Avoiding Additives and Preservatives
Look for a chicken stock with no additives, preservatives or artificial flavour. I use Imagine Organic brand. Instead of soy sauce use tamari, which is preserved with alcohol instead of sodium benzoate.

Fry the garlic until crispy

Cook the chicken and set aside

Stir fry scallions and ginger

Add cucumber and stir-fry until tender

Serve over noodles
Ingredients:
8 ounces (250 g) linguine
¼ cup (60 ml) olive oil
6 garlic cloves, thinly sliced
1 pound (500 g) boneless, skinless chicken thighs, cut into thin strips
2 tablespoons (30 ml) cornstarch
Kosher salt
6 scallions, cut into 1-inch (2.5 cm) lengths, plus additional sliced scallions for serving
2 tablespoons (30 ml) finely chopped fresh ginger
1 English cucumber, sliced into half-moons
1/3 cup (75 ml) low-sodium chicken broth
3 tablespoons (45 ml) soy sauce
Preparation:
Cook the pasta according to the package directions.
Heat the oil in a small skillet over medium heat. Add the garlic and cook, stirring occasionally, until crisp, 4 to 6 minutes. Transfer the garlic to paper towels with a slotted spoon.
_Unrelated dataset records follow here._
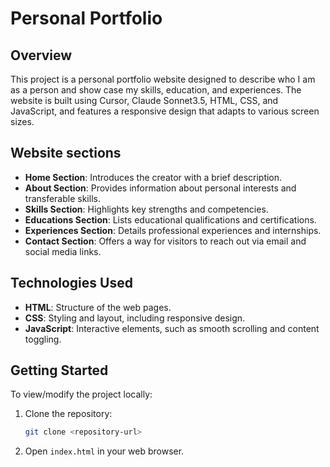 # Personal Portfolio

## Overview
This project is a personal portfolio website designed to describe who I am as a person and show case my skills, education, and experiences. The website is built using Cursor, Claude Sonnet3.5, HTML, CSS, and JavaScript, and features a responsive design that adapts to various screen sizes.

## Website sections
- **Home Section**: Introduces the creator with a brief description.
- **About Section**: Provides information about personal interests and transferable skills.
- **Skills Section**: Highlights key strengths and competencies.
- **Educations Section**: Lists educational qualifications and certifications.
- **Experiences Section**: Details professional experiences and internships.
- **Contact Section**: Offers a way for visitors to reach out via email and social media links.

## Technologies Used
- **HTML**: Structure of the web pages.
- **CSS**: Styling and layout, including responsive design.
- **JavaScript**: Interactive elements, such as smooth scrolling and content toggling.

## Getting Started
To view/modify the project locally:
1. Clone the repository:
   ```bash
   git clone <repository-url>
   ```
2. Open `index.html` in your web browser.

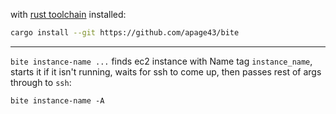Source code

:with [rust toolchain](https://rustup.rs/) installed:

```bash
cargo install --git https://github.com/apage43/bite
```

---

`bite instance-name ...` finds ec2 instance with Name tag `instance_name`, starts it if it isn't running, waits for ssh to come up, then passes rest of args through to `ssh`:

```
bite instance-name -A
```
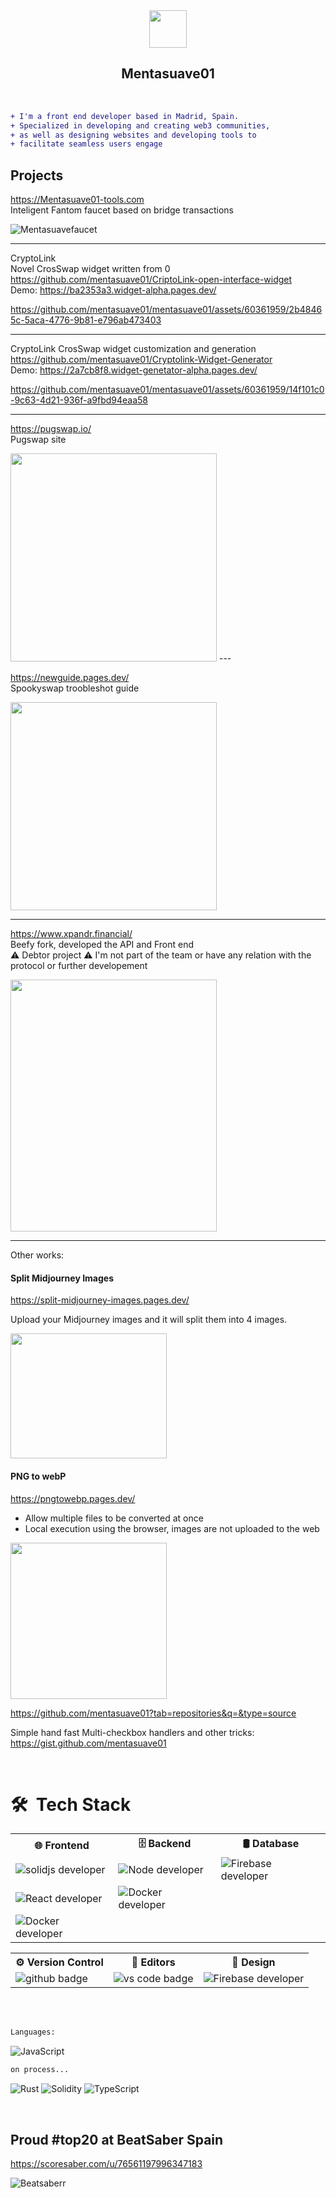 <!--
**mentasuave01/mentasuave01** is a ✨ _special_ ✨ repository because its `README.md` (this file) appears on your GitHub profile.

Here are some ideas to get you started:

- 🔭 I’m currently working on ...
- 🌱 I’m currently learning ...
- 👯 I’m looking to collaborate on ...
- 🤔 I’m looking for help with ...
- 💬 Ask me about ...
- 📫 How to reach me: ..
- 😄 Pronouns: ...
- ⚡ Fun fact: ...
-->

  <div align="center">
    <img  width="60em" height="60em" src="https://lh3.googleusercontent.com/a-/AOh14GivJVFHh5MV4xXE0G8JsrjlS-UIwTG1fu3a3Ezn=s96-c">
  </div>

<h2 align="center"> Mentasuave01</h2>
</br>

```diff
+ I'm a front end developer based in Madrid, Spain.
+ Specialized in developing and creating web3 communities,
+ as well as designing websites and developing tools to
+ facilitate seamless users engage
```

## Projects

https://Mentasuave01-tools.com <br> Inteligent Fantom faucet based on bridge transactions

![Mentasuavefaucet](https://i.imgur.com/NbrJzNO.png)

---

CryptoLink <br> Novel CrosSwap widget written from 0 </br>
https://github.com/mentasuave01/CriptoLink-open-interface-widget </br>
Demo: https://ba2353a3.widget-alpha.pages.dev/ </br>


https://github.com/mentasuave01/mentasuave01/assets/60361959/2b48465c-5aca-4776-9b81-e796ab473403

---

CryptoLink CrosSwap widget customization and generation </br>
https://github.com/mentasuave01/Cryptolink-Widget-Generator </br>
Demo: https://2a7cb8f8.widget-genetator-alpha.pages.dev/



https://github.com/mentasuave01/mentasuave01/assets/60361959/14f101c0-9c63-4d21-936f-a9fbd94eaa58


---
https://pugswap.io/ <br> Pugswap site

<img src="https://i.imgur.com/lmhktwd.png" width="330" height="333">
---

https://newguide.pages.dev/ <br> Spookyswap troobleshot guide

<img src="https://i.imgur.com/Jl1TzBY.gif" width="330" height="333">

---



https://www.xpandr.financial/ <br>
Beefy fork, developed the API and Front end <br>
⚠️ Debtor project ⚠️ I'm not part of the team or have any relation with the protocol or further developement

<img src="https://i.imgur.com/nQYAzsx.png" width="330" height="403">

---

Other works:

<h4>Split Midjourney Images</h4>

https://split-midjourney-images.pages.dev/

Upload your Midjourney images and it will split them into 4 images.

<img src="https://i.imgur.com/o3gkSuY.png" width="250" height="200">

<h4>PNG to webP </h4>

https://pngtowebp.pages.dev/

<ul>
<li>Allow multiple files to be converted at once</li>
<li>Local execution using the browser, images are not uploaded to the web</li>
</ul>
<img src="https://i.imgur.com/5iZAzfr.png" width="250" height="250">

https://github.com/mentasuave01?tab=repositories&q=&type=source

Simple hand fast Multi-checkbox handlers and other tricks:
https://gist.github.com/mentasuave01

</br>

# 🛠 &nbsp;Tech Stack

  <div align="center">
    <table>
         <tr>
            <th>🌐 Frontend</th>
            <th>🗄 Backend </th>
            <th> 🛢 Database  </th>
         </tr>
         <tr>
            <td><img alt="solidjs developer" src="https://img.shields.io/badge/SolidJS-2c4f7c?style=for-the-badge&logo=solid&logoColor=c8c9cb"></td>
             <td><img alt="Node developer" src="https://img.shields.io/badge/node.js-6DA55F?style=for-the-badge&logo=node.js&logoColor=white"></td>
            <td><img alt="Firebase developer" src="https://img.shields.io/badge/firebase-%23039BE5.svg?style=for-the-badge&logo=firebase"></td>
         </tr>
         <tr>
            <td><img alt="React developer" src="https://img.shields.io/badge/react-%2320232a.svg?style=for-the-badge&logo=react&logoColor=%2361DAFB"></td>
            <td><img alt="Docker developer" src="https://img.shields.io/badge/docker-%230db7ed.svg?style=for-the-badge&logo=docker&logoColor=white"></td>
            <td></td>
         </tr>
         <tr>
            <td><img alt="Docker developer" src="https://img.shields.io/badge/Next-black?style=for-the-badge&logo=next.js&logoColor=white"></td>
            <td></td>
         </tr>
      </table>
      <table>
         <tr>
            <th>⚙️ Version Control</th>
            <th>🔧 Editors </th>
            <th> 🎨 Design  </th>
         </tr>
         <tr>
            <td><img alt="github badge" src="https://img.shields.io/badge/github-%23121011.svg?style=for-the-badge&logo=github&logoColor=white"></td>
             <td><img alt="vs code badge" src="https://img.shields.io/badge/-Visual%20Studio%20Code-0A1A2F?style=flat&logo=visual-studio-code&logoColor=007ACC"></td>
            <td><img alt="Firebase developer" src="https://img.shields.io/badge/Framer-black?style=for-the-badge&logo=framer&logoColor=blue"></td>
         </tr>
      </table>
  </div>

</br>
</br>

```diff
Languages:
```

![JavaScript](https://img.shields.io/badge/javascript-%23323330.svg?style=for-the-badge&logo=javascript&logoColor=%23F7DF1E)

```diff
on process...
```

![Rust](https://img.shields.io/badge/rust-%23000000.svg?style=for-the-badge&logo=rust&logoColor=white)
![Solidity](https://img.shields.io/badge/Solidity-%23363636.svg?style=for-the-badge&logo=solidity&logoColor=white)
![TypeScript](https://img.shields.io/badge/typescript-%23007ACC.svg?style=for-the-badge&logo=typescript&logoColor=white)

</br>

## Proud #top20 at BeatSaber Spain </br>

https://scoresaber.com/u/76561197996347183

![Beatsaberr](https://s.cafebazaar.ir/images/icons/com.ihd.beatsaber-f75d39ee-32cc-4fc6-90be-026a7ae9ab50_128x128.png?x-img=v1/resize,w_128/format,type_webp)

<br/>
Reserve the oil.
Combine the chicken, cornstarch, and ½ teaspoon (2.5 ml) of salt in a bowl; toss to coat. Heat 2 tablespoons of the reserved garlic oil in a large nonstick skillet over high heat. Add the chicken in an even layer. Cook, without touching, until browned on the bottom, 5 to 7 minutes. Stir and cook until cooked through, 2 to 3 minutes. Transfer to a bowl.
Add the scallions and ginger to the skillet. Cook over high heat, stirring, until fragrant, 1 to 2 minutes. Add the cucumber and cook, stirring, until crisp-tender, 1 to 2 minutes. Add the chicken, pasta, broth, and soy sauce. Cook, stirring, until coated and hot, 1 to 2 minutes. Top with the sliced scallions and crispy garlic. Serves 4.